Abu Dhabi (AFP)

The Saudi oil giant Aramco is "ready for IPO" but "the decision is the responsibility of the Saudi" government, said Tuesday its CEO Amin Nasser, while this much-awaited operation has been delayed against the backdrop of falling prices.

"One of the first listing activities (+ listing +) will be local but we are also ready for foreigners," Nasser told reporters at a conference of oil producing countries in Abu Dhabi. .

The US newspaper Wall Street Journal (WSJ) reported last week that Aramco was planning to make its debut in the domestic market, and that the company would eventually enter the international market, citing Tokyo.

The Saudi juggernaut plans to sell about 5% of the state-owned company in 2020 or 2021 in what could be the largest equity sale in the world.

This future IPO is the cornerstone of a reform program initiated by the powerful Crown Prince Mohammed bin Salman to lift the Saudi economy from its ultra-dependence on oil.

The marketing of the 5% of Aramco should bring back some 100 billion dollars (90 billion euros), although experts are skeptical about the global valuation of the company to 2.000 billion dollars (1.811 billion euros) ).

The difficulty of reaching the desired amount by Ryad is widely regarded as the reason for the postponement of the IPO, initially planned for 2018.

Earlier this month, Aramco said its net profit for the first half of 2019 fell nearly 12 percent to $ 46.9 billion, or 42.4 billion euros, as a result of the price of crude.

It was the first time the company had published half-yearly financial results a few months after unveiling its new accounts in April, proving to be the most profitable company in the world.

- "Diversifying the economy" -

Meeting this week in the capital of the United Arab Emirates, members of the Organization of Petroleum Exporting Countries (OPEC) and other major producing states are considering reducing production to support prices.

The fall in prices comes despite previous cuts in production and US sanctions that have reduced supply from Iran and Venezuela.

Analysts doubt the effectiveness of such a measure on oil prices, especially affected by the fears of slowing global growth caused by the trade dispute between the United States and China.

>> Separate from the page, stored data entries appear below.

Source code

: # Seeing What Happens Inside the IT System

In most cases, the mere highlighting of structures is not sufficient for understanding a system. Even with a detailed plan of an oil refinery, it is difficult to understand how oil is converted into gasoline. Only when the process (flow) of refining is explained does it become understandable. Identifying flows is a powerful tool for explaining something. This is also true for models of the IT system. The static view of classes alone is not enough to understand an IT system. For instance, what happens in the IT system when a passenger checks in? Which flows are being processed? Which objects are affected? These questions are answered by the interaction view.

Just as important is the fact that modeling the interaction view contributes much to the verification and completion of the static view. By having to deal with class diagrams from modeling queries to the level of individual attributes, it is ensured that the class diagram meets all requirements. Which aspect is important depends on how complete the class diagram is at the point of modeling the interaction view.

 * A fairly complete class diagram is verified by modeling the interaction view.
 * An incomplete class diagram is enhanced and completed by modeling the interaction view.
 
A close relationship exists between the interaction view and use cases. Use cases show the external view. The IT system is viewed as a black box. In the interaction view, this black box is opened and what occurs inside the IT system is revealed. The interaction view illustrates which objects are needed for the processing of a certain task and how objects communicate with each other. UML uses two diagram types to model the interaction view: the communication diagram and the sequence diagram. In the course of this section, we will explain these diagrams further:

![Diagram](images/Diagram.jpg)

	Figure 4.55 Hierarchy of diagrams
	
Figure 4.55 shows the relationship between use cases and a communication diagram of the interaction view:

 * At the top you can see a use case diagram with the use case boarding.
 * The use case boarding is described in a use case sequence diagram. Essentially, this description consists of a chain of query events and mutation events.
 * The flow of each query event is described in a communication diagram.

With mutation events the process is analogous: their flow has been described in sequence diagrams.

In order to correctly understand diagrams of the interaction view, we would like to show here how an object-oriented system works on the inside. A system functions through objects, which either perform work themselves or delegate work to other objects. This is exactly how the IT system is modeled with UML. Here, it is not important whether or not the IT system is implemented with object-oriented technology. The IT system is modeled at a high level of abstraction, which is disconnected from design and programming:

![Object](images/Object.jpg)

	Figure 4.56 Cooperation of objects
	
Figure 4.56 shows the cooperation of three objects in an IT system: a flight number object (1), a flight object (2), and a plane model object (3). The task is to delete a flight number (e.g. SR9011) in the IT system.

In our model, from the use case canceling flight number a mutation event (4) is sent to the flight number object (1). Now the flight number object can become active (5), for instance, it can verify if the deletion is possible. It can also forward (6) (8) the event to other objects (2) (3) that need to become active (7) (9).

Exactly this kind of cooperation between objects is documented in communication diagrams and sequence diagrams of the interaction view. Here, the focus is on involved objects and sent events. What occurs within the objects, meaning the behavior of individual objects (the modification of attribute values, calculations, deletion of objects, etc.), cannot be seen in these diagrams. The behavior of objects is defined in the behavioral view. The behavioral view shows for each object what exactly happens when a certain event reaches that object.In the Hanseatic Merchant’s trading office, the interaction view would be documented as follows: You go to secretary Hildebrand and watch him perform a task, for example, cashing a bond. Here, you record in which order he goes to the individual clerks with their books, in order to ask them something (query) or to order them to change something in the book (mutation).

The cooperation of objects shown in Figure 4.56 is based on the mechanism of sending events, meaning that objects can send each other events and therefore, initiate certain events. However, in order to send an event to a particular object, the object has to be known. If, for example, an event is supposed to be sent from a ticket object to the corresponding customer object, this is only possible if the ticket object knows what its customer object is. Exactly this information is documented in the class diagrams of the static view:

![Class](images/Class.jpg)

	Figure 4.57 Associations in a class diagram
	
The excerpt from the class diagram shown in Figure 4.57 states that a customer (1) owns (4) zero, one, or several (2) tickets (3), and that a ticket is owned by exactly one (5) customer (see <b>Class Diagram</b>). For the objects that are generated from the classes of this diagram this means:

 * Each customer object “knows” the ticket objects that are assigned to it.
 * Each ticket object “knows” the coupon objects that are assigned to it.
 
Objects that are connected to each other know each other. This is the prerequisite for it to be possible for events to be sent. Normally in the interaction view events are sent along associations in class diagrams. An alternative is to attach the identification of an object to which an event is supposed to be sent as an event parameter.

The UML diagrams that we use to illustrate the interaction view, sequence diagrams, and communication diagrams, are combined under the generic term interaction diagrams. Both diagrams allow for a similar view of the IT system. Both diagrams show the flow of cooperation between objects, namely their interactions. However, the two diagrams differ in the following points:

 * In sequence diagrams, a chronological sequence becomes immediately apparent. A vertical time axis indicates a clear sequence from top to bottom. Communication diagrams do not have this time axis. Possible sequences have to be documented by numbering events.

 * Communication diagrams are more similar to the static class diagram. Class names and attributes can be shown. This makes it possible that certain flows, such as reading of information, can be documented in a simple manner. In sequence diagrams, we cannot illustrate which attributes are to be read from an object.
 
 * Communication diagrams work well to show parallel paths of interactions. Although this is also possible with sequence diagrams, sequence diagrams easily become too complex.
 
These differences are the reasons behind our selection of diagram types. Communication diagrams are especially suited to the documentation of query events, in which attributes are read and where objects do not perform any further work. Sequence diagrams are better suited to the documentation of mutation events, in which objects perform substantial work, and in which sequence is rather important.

On Monday, the new Saudi energy minister, Abdel Aziz ben Salmane, had said that the reduction in oil production "would benefit" all producing countries.

Prince Abdelaziz, half-brother of Crown Prince Mohammed bin Salman, is the first member of the royal family in charge of this ministry essential for the world's largest crude oil exporter.

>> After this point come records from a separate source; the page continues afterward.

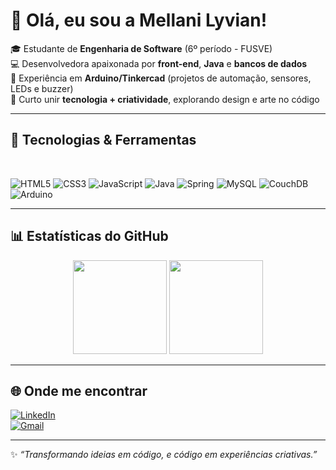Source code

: # 🌻 Olá, eu sou a Mellani Lyvian!

🎓 Estudante de **Engenharia de Software** (6º período - FUSVE)  
💻 Desenvolvedora apaixonada por **front-end**, **Java** e **bancos de dados**  
🔧 Experiência em **Arduino/Tinkercad** (projetos de automação, sensores, LEDs e buzzer)  
🎨 Curto unir **tecnologia + criatividade**, explorando design e arte no código  

---

## 🚀 Tecnologias & Ferramentas
<div style="display: inline_block"><br>
  
  ![HTML5](https://img.shields.io/badge/HTML5-E34F26?style=for-the-badge&logo=html5&logoColor=white)
  ![CSS3](https://img.shields.io/badge/CSS3-1572B6?style=for-the-badge&logo=css3&logoColor=white)
  ![JavaScript](https://img.shields.io/badge/JavaScript-F7DF1E?style=for-the-badge&logo=javascript&logoColor=black)
  ![Java](https://img.shields.io/badge/Java-ED8B00?style=for-the-badge&logo=openjdk&logoColor=white)
  ![Spring](https://img.shields.io/badge/Spring-6DB33F?style=for-the-badge&logo=spring&logoColor=white)
  ![MySQL](https://img.shields.io/badge/MySQL-4479A1?style=for-the-badge&logo=mysql&logoColor=white)
  ![CouchDB](https://img.shields.io/badge/CouchDB-EF3939?style=for-the-badge&logo=apachecouchdb&logoColor=white)
  ![Arduino](https://img.shields.io/badge/Arduino-00979D?style=for-the-badge&logo=arduino&logoColor=white)
</div>

---

## 📊 Estatísticas do GitHub
<div align="center">
  <img height="150em" src="https://github-readme-stats.vercel.app/api?username=lwcif&show_icons=true&theme=tokyonight&count_private=true"/>
  <img height="150em" src="https://github-readme-stats.vercel.app/api/top-langs/?username=lwcif&layout=compact&langs_count=7&theme=tokyonight"/>
</div>

---

## 🌐 Onde me encontrar
[![LinkedIn](https://img.shields.io/badge/LinkedIn-0077B5?style=for-the-badge&logo=linkedin&logoColor=white)](https://linkedin.com/in/seulink)  
[![Gmail](https://img.shields.io/badge/Gmail-D14836?style=for-the-badge&logo=gmail&logoColor=white)](mailto:mellani0066lyvian@gmail.com)  

---

✨ *“Transformando ideias em código, e código em experiências criativas.”*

The fall in crude prices in recent years has weighed heavily on the kingdom's revenue and led to budget deficits in the country, which earns 70% of its revenue from oil.

Under the leadership of the Crown Prince, Ryad recently imposed a series of measures to diversify its economy, such as VAT or rising energy prices.

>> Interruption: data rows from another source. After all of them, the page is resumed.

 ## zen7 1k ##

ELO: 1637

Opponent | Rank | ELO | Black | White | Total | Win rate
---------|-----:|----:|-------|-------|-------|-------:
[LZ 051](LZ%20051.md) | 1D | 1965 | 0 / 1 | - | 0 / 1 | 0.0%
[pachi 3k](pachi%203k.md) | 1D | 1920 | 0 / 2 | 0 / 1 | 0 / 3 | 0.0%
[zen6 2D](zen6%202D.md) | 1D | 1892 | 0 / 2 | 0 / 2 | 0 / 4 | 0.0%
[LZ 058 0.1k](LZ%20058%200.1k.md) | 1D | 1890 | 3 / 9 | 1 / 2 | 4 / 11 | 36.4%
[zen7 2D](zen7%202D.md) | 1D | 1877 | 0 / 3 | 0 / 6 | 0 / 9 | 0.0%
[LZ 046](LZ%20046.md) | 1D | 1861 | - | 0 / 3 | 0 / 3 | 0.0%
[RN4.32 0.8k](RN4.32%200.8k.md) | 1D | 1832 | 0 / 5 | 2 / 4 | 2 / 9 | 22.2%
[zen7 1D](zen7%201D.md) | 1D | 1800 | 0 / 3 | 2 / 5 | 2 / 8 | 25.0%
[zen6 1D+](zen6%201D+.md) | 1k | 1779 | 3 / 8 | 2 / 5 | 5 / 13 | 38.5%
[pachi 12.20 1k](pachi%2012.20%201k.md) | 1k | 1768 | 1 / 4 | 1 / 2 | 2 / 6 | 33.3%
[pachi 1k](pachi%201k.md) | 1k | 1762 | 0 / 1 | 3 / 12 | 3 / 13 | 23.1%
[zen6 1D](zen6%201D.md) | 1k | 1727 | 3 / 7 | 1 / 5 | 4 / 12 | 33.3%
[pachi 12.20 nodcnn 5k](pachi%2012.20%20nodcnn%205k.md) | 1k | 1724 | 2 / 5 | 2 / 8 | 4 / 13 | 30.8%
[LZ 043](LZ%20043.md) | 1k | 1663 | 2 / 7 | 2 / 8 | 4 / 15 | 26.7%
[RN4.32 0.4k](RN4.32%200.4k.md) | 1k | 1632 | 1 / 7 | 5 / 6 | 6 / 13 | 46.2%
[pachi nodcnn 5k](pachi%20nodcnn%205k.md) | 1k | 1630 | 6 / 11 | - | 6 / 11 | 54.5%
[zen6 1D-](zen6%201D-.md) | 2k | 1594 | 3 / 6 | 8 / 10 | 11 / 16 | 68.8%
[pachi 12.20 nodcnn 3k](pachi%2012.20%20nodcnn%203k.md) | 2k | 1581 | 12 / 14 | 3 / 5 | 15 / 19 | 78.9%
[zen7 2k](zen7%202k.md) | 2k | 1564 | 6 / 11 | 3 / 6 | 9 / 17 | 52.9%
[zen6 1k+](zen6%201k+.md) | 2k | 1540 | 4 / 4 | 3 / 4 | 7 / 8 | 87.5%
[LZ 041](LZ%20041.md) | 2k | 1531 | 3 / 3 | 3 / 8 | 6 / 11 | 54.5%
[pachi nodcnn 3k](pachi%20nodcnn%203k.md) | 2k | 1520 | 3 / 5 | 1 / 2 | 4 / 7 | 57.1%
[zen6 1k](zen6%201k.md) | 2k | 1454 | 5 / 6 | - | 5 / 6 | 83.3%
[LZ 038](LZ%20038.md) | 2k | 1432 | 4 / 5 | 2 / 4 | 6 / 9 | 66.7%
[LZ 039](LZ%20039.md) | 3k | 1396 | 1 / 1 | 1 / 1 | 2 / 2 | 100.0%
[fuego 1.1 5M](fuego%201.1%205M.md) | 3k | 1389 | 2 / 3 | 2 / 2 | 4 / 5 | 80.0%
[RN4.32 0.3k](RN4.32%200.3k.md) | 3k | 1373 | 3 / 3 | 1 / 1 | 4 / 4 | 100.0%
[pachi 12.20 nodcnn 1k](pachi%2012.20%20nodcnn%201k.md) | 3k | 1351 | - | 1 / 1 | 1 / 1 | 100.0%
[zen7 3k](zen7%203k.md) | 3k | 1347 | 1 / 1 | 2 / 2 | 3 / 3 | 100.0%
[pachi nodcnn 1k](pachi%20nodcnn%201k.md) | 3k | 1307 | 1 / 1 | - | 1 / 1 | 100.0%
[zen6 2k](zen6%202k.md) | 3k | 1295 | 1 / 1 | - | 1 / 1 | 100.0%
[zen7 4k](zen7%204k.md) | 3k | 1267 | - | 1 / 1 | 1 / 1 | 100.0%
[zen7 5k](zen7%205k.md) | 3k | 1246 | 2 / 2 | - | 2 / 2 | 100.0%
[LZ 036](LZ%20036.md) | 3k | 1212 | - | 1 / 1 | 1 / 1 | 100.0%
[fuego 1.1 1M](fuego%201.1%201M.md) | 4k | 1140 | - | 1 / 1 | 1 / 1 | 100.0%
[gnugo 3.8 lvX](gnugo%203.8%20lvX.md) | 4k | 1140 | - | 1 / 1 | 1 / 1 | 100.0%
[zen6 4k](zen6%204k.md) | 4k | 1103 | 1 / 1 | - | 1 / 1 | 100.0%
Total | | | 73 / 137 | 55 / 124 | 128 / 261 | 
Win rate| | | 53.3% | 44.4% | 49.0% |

For the International Monetary Fund (IMF), these reforms have begun to "bear fruit", but much remains to be done to fill this chronic budget deficit.

The budget deficit of the kingdom is expected to widen further this year, to 6.5% of GDP against 5.9% in 2018, said Monday in a report the institution based in Washington.

She called on the authorities to "promote the growth of non-oil activity, create jobs and achieve the objectives of the + Vision 2030+" program, which aims to diversify the economy.